◆ Stored data:
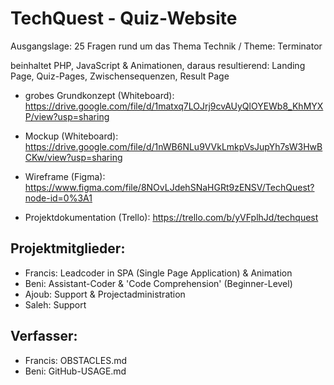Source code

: # TechQuest - Quiz-Website
Ausgangslage: 25 Fragen rund um das Thema Technik / Theme: Terminator

beinhaltet PHP, JavaScript & Animationen, daraus resultierend: Landing Page, Quiz-Pages, Zwischensequenzen, Result Page

- grobes Grundkonzept (Whiteboard): https://drive.google.com/file/d/1matxq7LOJrj9cvAUyQlOYEWb8_KhMYXP/view?usp=sharing

- Mockup (Whiteboard): https://drive.google.com/file/d/1nWB6NLu9VVkLmkpVsJupYh7sW3HwBCKw/view?usp=sharing

- Wireframe (Figma): https://www.figma.com/file/8NOvLJdehSNaHGRt9zENSV/TechQuest?node-id=0%3A1

- Projektdokumentation (Trello): https://trello.com/b/yVFplhJd/techquest

Projektmitglieder: 
---------------------
- Francis: Leadcoder in SPA (Single Page Application) & Animation 
- Beni: Assistant-Coder & 'Code Comprehension' (Beginner-Level) 
- Ajoub: Support & Projectadministration
- Saleh: Support

Verfasser:
-------------
- Francis: OBSTACLES.md
- Beni: GitHub-USAGE.md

◆ What is being asked: From the first line to the last, retype the data above exactly, but not its images.

◆ Problem solution:
Source code

: # TechQuest - Quiz-Website
Ausgangslage: 25 Fragen rund um das Thema Technik / Theme: Terminator

beinhaltet PHP, JavaScript & Animationen, daraus resultierend: Landing Page, Quiz-Pages, Zwischensequenzen, Result Page

- grobes Grundkonzept (Whiteboard): https://drive.google.com/file/d/1matxq7LOJrj9cvAUyQlOYEWb8_KhMYXP/view?usp=sharing

- Mockup (Whiteboard): https://drive.google.com/file/d/1nWB6NLu9VVkLmkpVsJupYh7sW3HwBCKw/view?usp=sharing

- Wireframe (Figma): https://www.figma.com/file/8NOvLJdehSNaHGRt9zENSV/TechQuest?node-id=0%3A1

- Projektdokumentation (Trello): https://trello.com/b/yVFplhJd/techquest

Projektmitglieder: 
---------------------
- Francis: Leadcoder in SPA (Single Page Application) & Animation 
- Beni: Assistant-Coder & 'Code Comprehension' (Beginner-Level) 
- Ajoub: Support & Projectadministration
- Saleh: Support

Verfasser:
-------------
- Francis: OBSTACLES.md
- Beni: GitHub-USAGE.md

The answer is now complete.